International Legal Regimes to Balance the Protection of Prairies and Grasslands with Their Agricultural Use Part One – Grasslands at Risk

Center for International Trade and Agriculture (CITA) Working Paper No. 1-2010

77 Pages Posted: 13 Oct 2010

See all articles by John W. Head

John W. Head

University of Kansas - School of Law

Date Written: September 21, 2010

Abstract

Grasslands abound on Earth, but humans have damaged them profoundly. This paper – part of a book project focusing on the international legal regimes needed to strike an appropriate balance between the protection of grassland areas and their use for agricultural production – identifies where grasslands are located, what makes them distinct parts of our natural order, how they have been degraded, and why that matters.

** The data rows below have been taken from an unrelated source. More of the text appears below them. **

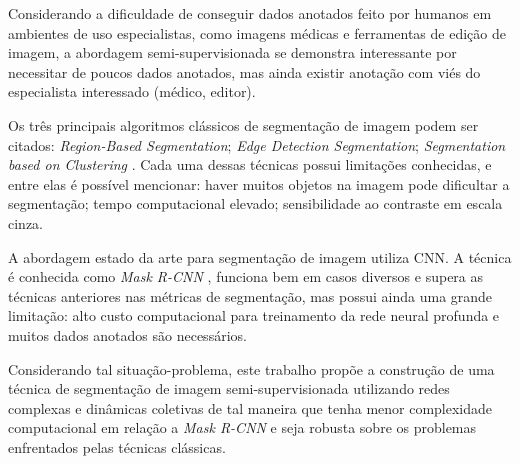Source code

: Considerando a dificuldade de conseguir dados anotados feito por
humanos em ambientes de uso especialistas, como imagens médicas e
ferramentas de edição de imagem, a abordagem semi-supervisionada se
demonstra interessante por necessitar de poucos dados anotados, mas ainda
existir anotação com viés do especialista interessado (médico,
editor).

Os três principais algoritmos clássicos de segmentação de imagem podem
ser citados: \textit{Region-Based Segmentation}; \textit{Edge Detection
  Segmentation}; \textit{Segmentation based on Clustering}
\cite{ImageSegmentationTechniques1985}. Cada uma dessas técnicas
possui limitações conhecidas, e entre elas é possível mencionar: haver
muitos objetos na imagem pode dificultar a segmentação; tempo
computacional elevado; sensibilidade ao contraste em escala cinza.

A abordagem estado da arte para segmentação de imagem utiliza
\gls{CNN}. A técnica é conhecida como \textit{Mask R-CNN}
\cite{he2018mask}, funciona bem em casos diversos e supera as técnicas
anteriores nas métricas de segmentação, mas possui ainda uma grande
limitação: alto custo computacional para treinamento da rede neural
profunda e muitos dados anotados são necessários.

Considerando tal situação-problema, este trabalho propõe a construção
de uma técnica de segmentação de imagem semi-supervisionada utilizando
redes complexas e dinâmicas coletivas de tal maneira que tenha menor
complexidade computacional em relação a \textit{Mask R-CNN} e seja
robusta sobre os problemas enfrentados pelas técnicas clássicas.

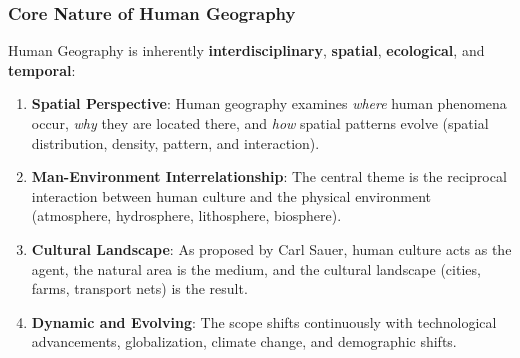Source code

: \documentclass[11pt,a4paper]{article}
\begin{document}
\subsubsection{Core Nature of Human Geography}
Human Geography is inherently \textbf{interdisciplinary}, \textbf{spatial}, \textbf{ecological}, and \textbf{temporal}:
\begin{enumerate}[leftmargin=*]
  \item \textbf{Spatial Perspective}: Human geography examines \textit{where} human phenomena occur, \textit{why} they are located there, and \textit{how} spatial patterns evolve (spatial distribution, density, pattern, and interaction).
  \item \textbf{Man-Environment Interrelationship}: The central theme is the reciprocal interaction between human culture and the physical environment (atmosphere, hydrosphere, lithosphere, biosphere).
  \item \textbf{Cultural Landscape}: As proposed by Carl Sauer, human culture acts as the agent, the natural area is the medium, and the cultural landscape (cities, farms, transport nets) is the result.
  \item \textbf{Dynamic and Evolving}: The scope shifts continuously with technological advancements, globalization, climate change, and demographic shifts.
\end{enumerate}
\end{document}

Some points that are fundamental to this discussion include these: (1) grassland ecoregions exist both in tropical and in temperate zones of the Earth, and while there are important differences both between and within each of these two categories of grasslands, their similarities warrant looking at the two together; (2) grasslands are dramatically more complex and full of life than most people realize, and indeed the subtlety of their richness probably contributes to their abuse; (3) that abuse takes many forms and springs from many causes, including urban encroachment, forest encroachment (especially through fire suppression), habitat fragmentation, agricultural conversion, inappropriate grazing practices, water mismanagement, and recreational frivolity; and (4) human abuse of the world’s grasslands incurs a huge economic and financial cost to this and future generations, in part because it squanders the benefits that grasslands can provide by way of protecting water quality, buffering drastic natural phenomena (such as storms and floods), conserving soil resources, facilitating prudent recreation, maintaining critical habitat for wildlife, protecting biodiversity more generally, and contributing to the global food supply through sustainable use in agricultural and livestock operations.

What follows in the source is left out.